Молодцы были редакторы «Современника», — успокаивался. Бунин, — что охотничий очерк никому не известного Николая Толстого поместили на первом месте в одном из номеров своего журнала. Некрасов не вполне зря признавал, что «рука Николая Толстого тверже владеет языком, чем рука его брата» и что «далекость от литературных кругов имеет свои преимущества». Какая умница — Некрасов, которого вы, конечно, не любите. Где вам? Вам бы только запускать в небеса ананасом! (Это был любимый бунинский припев при разговорах со мной).

Когда представилась возможность, я стал старательно разыскивать переиздание «Охоты на Кавказе», выполненное в двадцатых годах Гершензоном. Мне так хотелось поднести эту книжечку, ставшую библиографической редкостью, Ивану Алексеевичу, заранее предвкушая, как он ей обрадуется. Поиски мои не оказались тщетными, но беда была в том, что книжонка попалась в мои руки слишком поздно: Бунина уже не было в живых.

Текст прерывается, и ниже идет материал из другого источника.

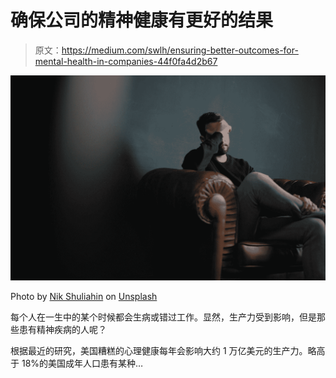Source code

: # 确保公司的精神健康有更好的结果

> 原文：<https://medium.com/swlh/ensuring-better-outcomes-for-mental-health-in-companies-44f0fa4d2b67>

![](img/844ffe0ff66a112b696b8260d8cf06d9.png)

Photo by [Nik Shuliahin](https://unsplash.com/@tjump?utm_source=medium&utm_medium=referral) on [Unsplash](https://unsplash.com?utm_source=medium&utm_medium=referral)

每个人在一生中的某个时候都会生病或错过工作。显然，生产力受到影响，但是那些患有精神疾病的人呢？

根据最近的研究，美国糟糕的心理健康每年会影响大约 1 万亿美元的生产力。略高于 18%的美国成年人口患有某种…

А теперь, сняв с полки эту маленькую тетрадку, которая стала мне особенно дорогой после описанной прогулки, я вспомнил, как Бунин, ненавидевший посещение кладбищ, говорил тогда, что непременно съездил бы в Иер — благо от Грасса это недалеко — поклониться могиле Николая Толстого, если бы только мог предполагать, что она сохранилась. Вспомнилось еще, что по дороге домой, все мрачнея, он бормотал — «Поглощение себя в ничто. Что страшнее этого?».

Может показаться странным, что невеселые мысли, которые в ту пору неотступно преследовали Ивана Алексеевича, не мешали ему почти безостановочно работать над рассказами, вошедшими в сборник «Темные аллеи» — рассказами о любви, иной раз трагическими, но иной раз в какой-то мере «озорными». Впрочем, так ли это «странно»? Не была ли внутренняя тематика этой книги своего рода «самозащитой», попыткой заглушить наплыв навязчивых мыслей?